Let $k$ be a field and $K$ be a finite extension of $k$.
Let $\alpha \in K$ and let $P_{\alpha}$ be the minimal polynomial of $\alpha$ of degree $d$.
Let $f : k[X] → K$ be defined by $f(P)=P(\alpha)$
My course says:
1- $f(k[X])$ is a subfield of $K$ that is isomorphic to $k[X]/<P_{\alpha}>$.
2 -$f(k[X])$ it is an extension of degree $d$
I could understand and prove the 1- but not the 2-.
$f(k[X])$ is an extension of which field and why its degree is $d$?
What I did: I tried to understand the degree. if $Q\in k[X]/<P_{\alpha}>$ we have $Q=AP_{\alpha}, A\in k[X]$, so the dimension of $k[X]/<P_{\alpha}>$ depends on the dimension of $k[X]$,not the degree of P_{\alpha} which doesn't make sense.
Could you please help me understand the 2- or point me to any useful links to understand this property?
Many thanks!
Edit: everywhere below, a bar over a polynomial in $k[X]$ means its equivalence class in the quotient.
$k[X]/P_{\alpha}$ is an extension of $k$ since the morphism $f$ is injective when restricted to $k$ (you can either check this directly or note that it's true simply because $k$ is a field).
Now, since $P_{\alpha}$ is a polynomial of degree $d$, this implies that you can write $\alpha^d$ as a linear combination of $1,\alpha,\dots,\alpha^{d-1}$. Using this, you can prove that $(1,\overline{X}, \dots, \overline{X^{d-1}})$ is a basis of the $k$-vector space $k[X]/P_{\alpha}$ and thus the degree of the extension is $d$.

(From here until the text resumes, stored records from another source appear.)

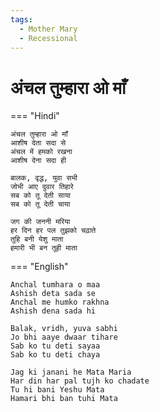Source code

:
 ```yaml
---  
tags:  
  - Mother Mary
  - Recessional
---  
```

# अंचल तुम्हारा ओ माँ  

=== "Hindi"

    अंचल तुम्हारा ओ माँ  
    आशीष देता सदा से  
    अंचल में हमको रखना  
    आशीष देना सदा ही  

    बालक, वृद्ध, युवा सभी  
    जोभी आए दुवार तिहारे  
    सब को तू देती साया  
    सब को तू देती चाया  

    जग की जननी मरिया  
    हर दिन हर पल तुझको चढ़ाते  
    तुहि बनी येशु माता  
    हमारी भी बन तूही माता  

=== "English"

    Anchal tumhara o maa  
    Ashish deta sada se  
    Anchal me humko rakhna  
    Ashish dena sada hi  

    Balak, vridh, yuva sabhi  
    Jo bhi aaye dwaar tihare  
    Sab ko tu deti sayaa  
    Sab ko tu deti chaya  
 
    Jag ki janani he Mata Maria  
    Har din har pal tujh ko chadate  
    Tu hi bani Yeshu Mata  
    Hamari bhi ban tuhi Mata  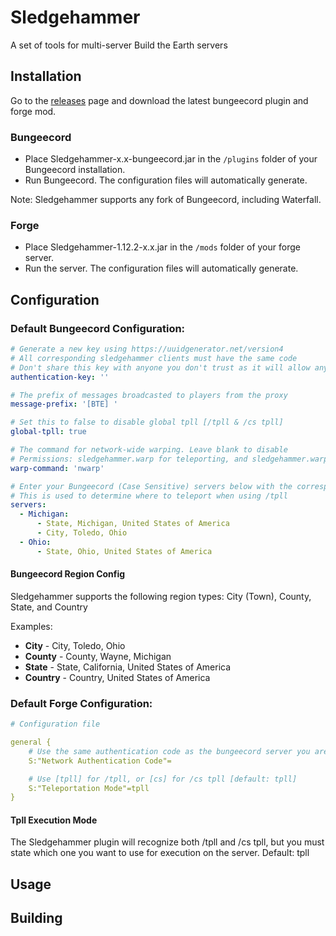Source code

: # Sledgehammer
A set of tools for multi-server Build the Earth servers

## Installation
Go to the [releases](https://github.com/noahhusby/Sledgehammer/releases) page and download the latest bungeecord plugin and forge mod.

### Bungeecord
* Place Sledgehammer-x.x-bungeecord.jar in the `/plugins` folder of your Bungeecord installation.
* Run Bungeecord. The configuration files will automatically generate.

Note: Sledgehammer supports any fork of Bungeecord, including Waterfall.

### Forge
* Place Sledgehammer-1.12.2-x.x.jar in the `/mods` folder of your forge server.
* Run the server. The configuration files will automatically generate.

## Configuration

### Default Bungeecord Configuration:
```yaml
# Generate a new key using https://uuidgenerator.net/version4
# All corresponding sledgehammer clients must have the same code
# Don't share this key with anyone you don't trust as it will allow anybody to run any command on connected servers.
authentication-key: ''

# The prefix of messages broadcasted to players from the proxy
message-prefix: '[BTE] '

# Set this to false to disable global tpll [/tpll & /cs tpll]
global-tpll: true

# The command for network-wide warping. Leave blank to disable
# Permissions: sledgehammer.warp for teleporting, and sledgehammer.warp.admin for setting warps
warp-command: 'nwarp'

# Enter your Bungeecord (Case Sensitive) servers below with the corresponding states.
# This is used to determine where to teleport when using /tpll
servers:
  - Michigan:
      - State, Michigan, United States of America
      - City, Toledo, Ohio
  - Ohio:
      - State, Ohio, United States of America
```
#### Bungeecord Region Config
Sledgehammer supports the following region types: City (Town), County, State, and Country

Examples:
* **City** - City, Toledo, Ohio
* **County** - County, Wayne, Michigan
* **State** - State, California, United States of America
* **Country** - Country, United States of America

### Default Forge Configuration:
```yaml
# Configuration file

general {
    # Use the same authentication code as the bungeecord server you are connecting to [default: ]
    S:"Network Authentication Code"=

    # Use [tpll] for /tpll, or [cs] for /cs tpll [default: tpll]
    S:"Teleportation Mode"=tpll
}
```
#### Tpll Execution Mode
The Sledgehammer plugin will recognize both /tpll and /cs tpll, but you must state which one you want to use for execution on the server. Default: tpll

## Usage

## Building
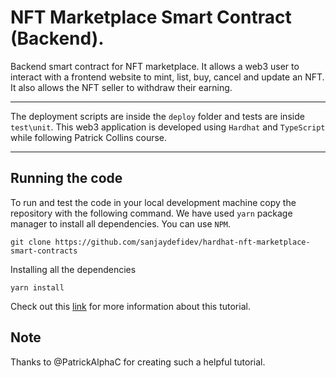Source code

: # NFT Marketplace Smart Contract (Backend).

Backend smart contract for NFT marketplace. It allows a web3 user to interact with a frontend website to mint, list, buy, cancel and update an NFT. It also allows the NFT seller to withdraw their earning.

---

The deployment scripts are inside the `deploy` folder and tests are inside `test\unit`. This web3 application is developed using `Hardhat` and `TypeScript` while following Patrick Collins course.

---

## Running the code
To run and test the code in your local development machine copy the repository with the following command. We have used `yarn` package manager to install all dependencies. You can use `NPM`.

```shell
git clone https://github.com/sanjaydefidev/hardhat-nft-marketplace-smart-contracts
```
Installing all the dependencies
```shell
yarn install
```
Check out this [link](https://github.com/PatrickAlphaC/hardhat-nft-marketplace-fcc) for more information about this tutorial.

## Note
Thanks to @PatrickAlphaC for creating such a helpful tutorial.
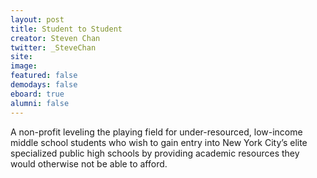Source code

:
 ```yaml
---
layout: post
title: Student to Student
creator: Steven Chan
twitter: _SteveChan
site: 
image:
featured: false
demodays: false
eboard: true
alumni: false
---
```

A non-profit leveling the playing field for under-resourced, low-income middle school students who wish to gain entry into New York City’s elite specialized public high schools by providing academic resources they would otherwise not be able to afford.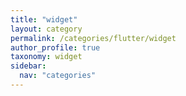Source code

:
 ```yaml
---
title: "widget"
layout: category
permalink: /categories/flutter/widget
author_profile: true
taxonomy: widget
sidebar:
  nav: "categories"
---
```


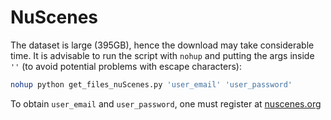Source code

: # NuScenes

The dataset is large (395GB), hence the download may take considerable time. It is advisable to run the script with `nohup` and putting the args inside `''` (to avoid potential problems with escape characters):

```bash
nohup python get_files_nuScenes.py 'user_email' 'user_password'
```

To obtain `user_email` and `user_password`, one must register at [nuscenes.org](https://www.nuscenes.org/nuscenes)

Hint: we know that $P_{\alpha}(\overline{X}) = \overline{0}$ in $k[X]/P_{\alpha}$ and that any element of $k[X]/P_{\alpha}$ is the class $\overline{Q}$ of some polynomial $Q\in k[X]$. Also, $\overline{X^d}$ is a linear combination of $1,\overline{X},\dots,\overline{X^{d-1}}$ thus by induction, one can prove that $\overline{X^k}$ is also a linear combination of $1,\overline{X},\dots,\overline{X^{d-1}}$ for all $k\geq d$.